Today I bring you cookies–my take on the iconic American chocolate chip cookie. That cookie that suits any kind of day, weather, season, mindset, or emotion. But this cookie is by no means the traditional margarine and beet sugar laden sweet treat that tastes rather… artificial. This cookie, however, is a holistic cookie, whose every ingredient plays a key role to its flavour and texture.
I worked over several months to develop this recipe, and baked countless dozens of trial cookies (though I doubt that my family minded too much). My goal was a moist, wholesome cookie. The outcome was a moist, wholesome cookie. They have delightfully crisp edges when fresh from the oven, and become increasingly rich in flavour and texture as the days pass.
This cookie consists of some of my favorite drop cookie elements–beurre noisette, beans (surprise, surprise), unrefined cane sugar, and whole grain flours. In addition, the traditional semi-sweet chocolate chips have moved out to make room for more sophisticated bittersweet chocolate chips.
The trio of flours in this cookie also aids to give it a hearty yet indulgent feel. Whole wheat flour is the base. Alone, whole wheat flour can impart a dry, brick-like density to baked goods, but the addition of whole grain oat flour and whole grain spelt flour helps to counteract this. Oat flour aids in giving a slight delicacy to the cookies; spelt flour helps to add extra moisture. For a more special cookie, the whole wheat flour could be subbed with an equal part of whole wheat pastry flour or white whole wheat flour. Either way, the outcome is delicious.
Spelt Chocolate Chip Cookies
Directions on browning butter are here (https://happyspinach.wordpress.com/2012/08/17/something-delicious/)
250 grams great northern beans, pureed smooth
120 grams unsalted butter, browned and cooled slightly (see above)

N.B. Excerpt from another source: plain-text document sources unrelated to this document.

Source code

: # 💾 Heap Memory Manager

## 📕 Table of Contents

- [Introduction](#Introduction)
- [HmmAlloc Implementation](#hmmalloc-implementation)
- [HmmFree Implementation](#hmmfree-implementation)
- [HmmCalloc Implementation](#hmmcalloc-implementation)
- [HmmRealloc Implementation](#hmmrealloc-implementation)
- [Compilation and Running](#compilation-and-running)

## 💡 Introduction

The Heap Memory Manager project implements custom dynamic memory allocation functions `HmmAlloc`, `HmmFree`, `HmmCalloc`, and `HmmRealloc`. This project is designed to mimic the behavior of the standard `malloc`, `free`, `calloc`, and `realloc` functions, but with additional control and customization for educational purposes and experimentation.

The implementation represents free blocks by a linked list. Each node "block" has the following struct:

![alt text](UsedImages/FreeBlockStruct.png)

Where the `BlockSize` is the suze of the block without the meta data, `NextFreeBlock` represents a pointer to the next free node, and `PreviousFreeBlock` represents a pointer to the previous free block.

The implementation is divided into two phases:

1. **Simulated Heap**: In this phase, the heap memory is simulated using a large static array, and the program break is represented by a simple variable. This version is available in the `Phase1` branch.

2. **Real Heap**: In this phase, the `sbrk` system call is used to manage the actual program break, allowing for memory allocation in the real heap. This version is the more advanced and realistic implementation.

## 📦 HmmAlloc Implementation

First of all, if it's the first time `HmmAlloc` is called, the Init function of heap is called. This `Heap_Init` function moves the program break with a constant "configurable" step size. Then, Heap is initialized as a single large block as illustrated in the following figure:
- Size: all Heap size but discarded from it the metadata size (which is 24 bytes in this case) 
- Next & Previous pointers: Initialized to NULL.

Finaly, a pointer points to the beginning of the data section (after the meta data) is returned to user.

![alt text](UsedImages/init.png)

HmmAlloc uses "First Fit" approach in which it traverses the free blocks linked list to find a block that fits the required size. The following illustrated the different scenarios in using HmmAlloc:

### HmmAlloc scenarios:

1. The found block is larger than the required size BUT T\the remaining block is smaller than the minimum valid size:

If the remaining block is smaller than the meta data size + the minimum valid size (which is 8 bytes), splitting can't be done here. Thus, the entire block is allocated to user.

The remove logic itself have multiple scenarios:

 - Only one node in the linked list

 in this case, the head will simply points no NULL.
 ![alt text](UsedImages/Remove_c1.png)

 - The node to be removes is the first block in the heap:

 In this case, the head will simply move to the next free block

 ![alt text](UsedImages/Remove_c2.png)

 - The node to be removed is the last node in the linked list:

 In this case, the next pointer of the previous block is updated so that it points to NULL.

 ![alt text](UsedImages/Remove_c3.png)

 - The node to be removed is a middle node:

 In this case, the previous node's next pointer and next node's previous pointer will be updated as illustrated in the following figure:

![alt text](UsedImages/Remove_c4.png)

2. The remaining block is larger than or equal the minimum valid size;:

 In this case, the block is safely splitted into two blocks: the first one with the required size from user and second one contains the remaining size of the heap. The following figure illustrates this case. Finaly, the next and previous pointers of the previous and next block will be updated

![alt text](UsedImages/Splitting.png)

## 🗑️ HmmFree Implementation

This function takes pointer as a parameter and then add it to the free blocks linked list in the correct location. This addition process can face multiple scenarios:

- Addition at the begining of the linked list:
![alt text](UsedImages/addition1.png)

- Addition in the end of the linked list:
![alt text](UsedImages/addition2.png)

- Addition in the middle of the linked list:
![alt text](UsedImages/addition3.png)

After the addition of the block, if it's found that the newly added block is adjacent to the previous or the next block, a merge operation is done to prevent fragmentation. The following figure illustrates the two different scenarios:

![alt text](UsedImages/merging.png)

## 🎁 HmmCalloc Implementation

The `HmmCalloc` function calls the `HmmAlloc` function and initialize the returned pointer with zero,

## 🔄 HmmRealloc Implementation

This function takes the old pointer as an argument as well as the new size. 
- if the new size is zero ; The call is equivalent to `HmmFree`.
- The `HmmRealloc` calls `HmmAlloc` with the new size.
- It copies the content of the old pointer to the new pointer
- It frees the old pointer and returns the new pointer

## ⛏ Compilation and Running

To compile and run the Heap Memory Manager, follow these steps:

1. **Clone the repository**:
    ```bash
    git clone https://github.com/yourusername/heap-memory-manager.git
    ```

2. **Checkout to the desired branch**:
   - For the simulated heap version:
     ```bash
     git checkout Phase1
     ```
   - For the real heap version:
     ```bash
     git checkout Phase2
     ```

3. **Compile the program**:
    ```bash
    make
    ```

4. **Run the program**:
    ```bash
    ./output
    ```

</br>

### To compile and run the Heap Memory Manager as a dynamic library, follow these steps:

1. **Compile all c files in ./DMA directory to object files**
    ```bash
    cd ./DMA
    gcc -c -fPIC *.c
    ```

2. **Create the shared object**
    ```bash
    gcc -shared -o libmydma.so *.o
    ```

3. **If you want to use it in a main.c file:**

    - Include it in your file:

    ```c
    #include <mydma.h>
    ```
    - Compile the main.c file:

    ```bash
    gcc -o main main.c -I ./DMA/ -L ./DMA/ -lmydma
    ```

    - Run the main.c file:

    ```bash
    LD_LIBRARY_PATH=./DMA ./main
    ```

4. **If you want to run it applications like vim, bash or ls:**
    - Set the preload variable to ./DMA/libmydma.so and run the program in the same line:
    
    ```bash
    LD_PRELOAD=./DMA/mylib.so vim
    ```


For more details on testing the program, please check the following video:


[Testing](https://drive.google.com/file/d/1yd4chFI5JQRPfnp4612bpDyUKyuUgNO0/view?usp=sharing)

200 grams unrefined cane sugar
85 grams muscavado sugar
1 teaspoon pure vanilla extract
2 large eggs
70 grams oat flour
85 grams spelt flour
140 grams whole wheat flour
100 grams whole-grain rolled oats
1 teaspoon salt
1 teaspoon baking soda
135 grams bittersweet chocolate chips or chunks
In the large bowl of a stand mixer fitted with a paddle attachment, dump in the beans and unrefined cane sugar. Beat on medium speed until thick and creamy, about 3 minutes. Add in the muscavado sugar and browned butter and beat until pale and fluffy, about 5 minutes. Beat in the vanilla and the eggs, one at a time, beating 1 minute after each addition.
While the beans and such are beating, weigh out your flours, oats, soda, and salt in a separate bowl. Mix together well with a whisk to throughly combine.

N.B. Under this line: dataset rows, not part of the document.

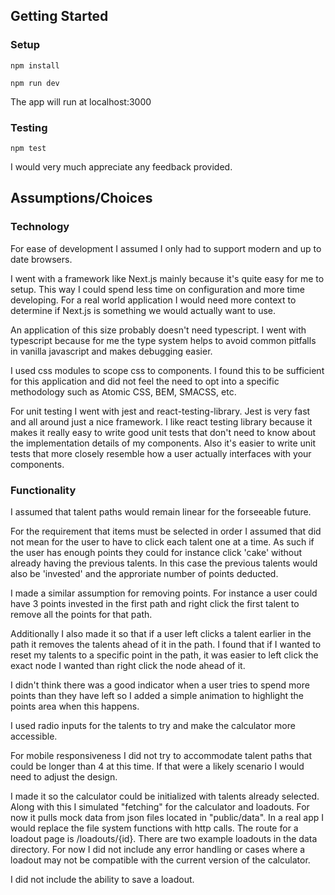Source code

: ## Getting Started

### Setup

```
npm install

npm run dev
```

The app will run at localhost:3000

### Testing

```
npm test
```

I would very much appreciate any feedback provided.

## Assumptions/Choices

### Technology

For ease of development I assumed I only had to support modern and up to date browsers.

I went with a framework like Next.js mainly because it's quite easy for me to setup. This way I could spend less time on configuration and more time developing.
For a real world application I would need more context to determine if Next.js is something we would actually want to use.

An application of this size probably doesn't need typescript. I went with typescript because for me the type system helps to avoid common pitfalls in vanilla javascript
and makes debugging easier.

I used css modules to scope css to components. I found this to be sufficient for this application and did not feel the need to opt into a specific methodology such
as Atomic CSS, BEM, SMACSS, etc.

For unit testing I went with jest and react-testing-library. Jest is very fast and all around just a nice framework. I like react testing library
because it makes it really easy to write good unit tests that don't need to know about the implementation details of my components. Also it's easier
to write unit tests that more closely resemble how a user actually interfaces with your components.

### Functionality

I assumed that talent paths would remain linear for the forseeable future.

For the requirement that items must be selected in order I assumed that did not mean for the user to have to click each talent one at a time.
As such if the user has enough points they could for instance click 'cake' without already having the previous talents. In this case the previous talents
would also be 'invested' and the approriate number of points deducted.

I made a similar assumption for removing points. For instance a user could have 3 points invested in the first path and right click the first talent to remove
all the points for that path.

Additionally I also made it so that if a user left clicks a talent earlier in the path it removes the talents ahead of it in the path. I found
that if I wanted to reset my talents to a specific point in the path, it was easier to left click the exact node I wanted than right click the node ahead
of it.

I didn't think there was a good indicator when a user tries to spend more points than they have left so I added a simple animation to highlight
the points area when this happens.

I used radio inputs for the talents to try and make the calculator more accessible.

For mobile responsiveness I did not try to accommodate talent paths that could be longer than 4 at this time. If that were a likely scenario
I would need to adjust the design.

I made it so the calculator could be initialized with talents already selected. Along with this I simulated "fetching" for the calculator and loadouts.
For now it pulls mock data from json files located in "public/data". In a real app I would replace the file system functions with http calls. The route for
a loadout page is /loadouts/{id}. There are two example loadouts in the data directory.
For now I did not include any error handling or cases where a loadout may not be compatible with the current version of the calculator.

I did not include the ability to save a loadout.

Once your butter and bean base has finished whipping, dump in all of the dry ingredients. Turn on low speed and mix until just combined. Stir in the chocolate by hand and store in the fridge to chill up for about 30-40 minutes.

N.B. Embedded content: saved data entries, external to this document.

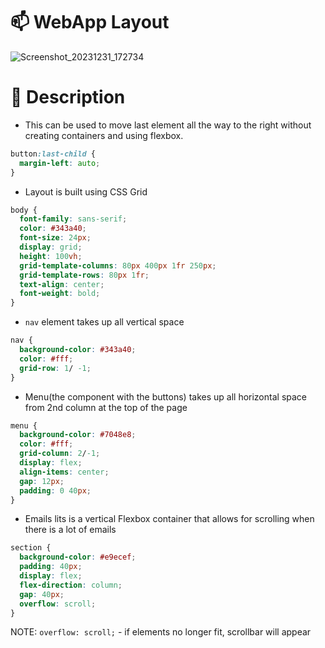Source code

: # 📫 WebApp Layout

![Screenshot_20231231_172734](https://github.com/Edveika/Udemy-HTML-CSS/assets/113787144/304bb0af-cd8a-46d2-a547-95ebea48b8f8)

# 📜 Description

* This can be used to move last element all the way to the right without creating containers and using flexbox.

```css
button:last-child {
  margin-left: auto;
}
```

* Layout is built using CSS Grid

```css
body {
  font-family: sans-serif;
  color: #343a40;
  font-size: 24px;
  display: grid;
  height: 100vh;
  grid-template-columns: 80px 400px 1fr 250px;
  grid-template-rows: 80px 1fr;
  text-align: center;
  font-weight: bold;
}
```

* `nav` element takes up all vertical space

```css
nav {
  background-color: #343a40;
  color: #fff;
  grid-row: 1/ -1;
}
```

* Menu(the component with the buttons) takes up all horizontal space from 2nd column at the top of the page

```css
menu {
  background-color: #7048e8;
  color: #fff;
  grid-column: 2/-1;
  display: flex;
  align-items: center;
  gap: 12px;
  padding: 0 40px;
}
```

* Emails lits is a vertical Flexbox container that allows for scrolling when there is a lot of emails

```css
section {
  background-color: #e9ecef;
  padding: 40px;
  display: flex;
  flex-direction: column;
  gap: 40px;
  overflow: scroll;
}
```

NOTE: `overflow: scroll;` - if elements no longer fit, scrollbar will appear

While your dough is chilling, preheat your oven to 375 F. Arrange the racks so they are in the center and upper third of your oven. Line two baking sheets with parchment paper and set aside.
When you are ready to bake, drop rounded tablespoons of dough onto your sheets, spaced about 2-3 inches apart. Bake for 8-10 minutes, turning once. Let the cookies cool on the baking sheets for 2 minutes before transferring them to cooling racks to cool completely. Store the cookies in an airtight container for up to 1 week.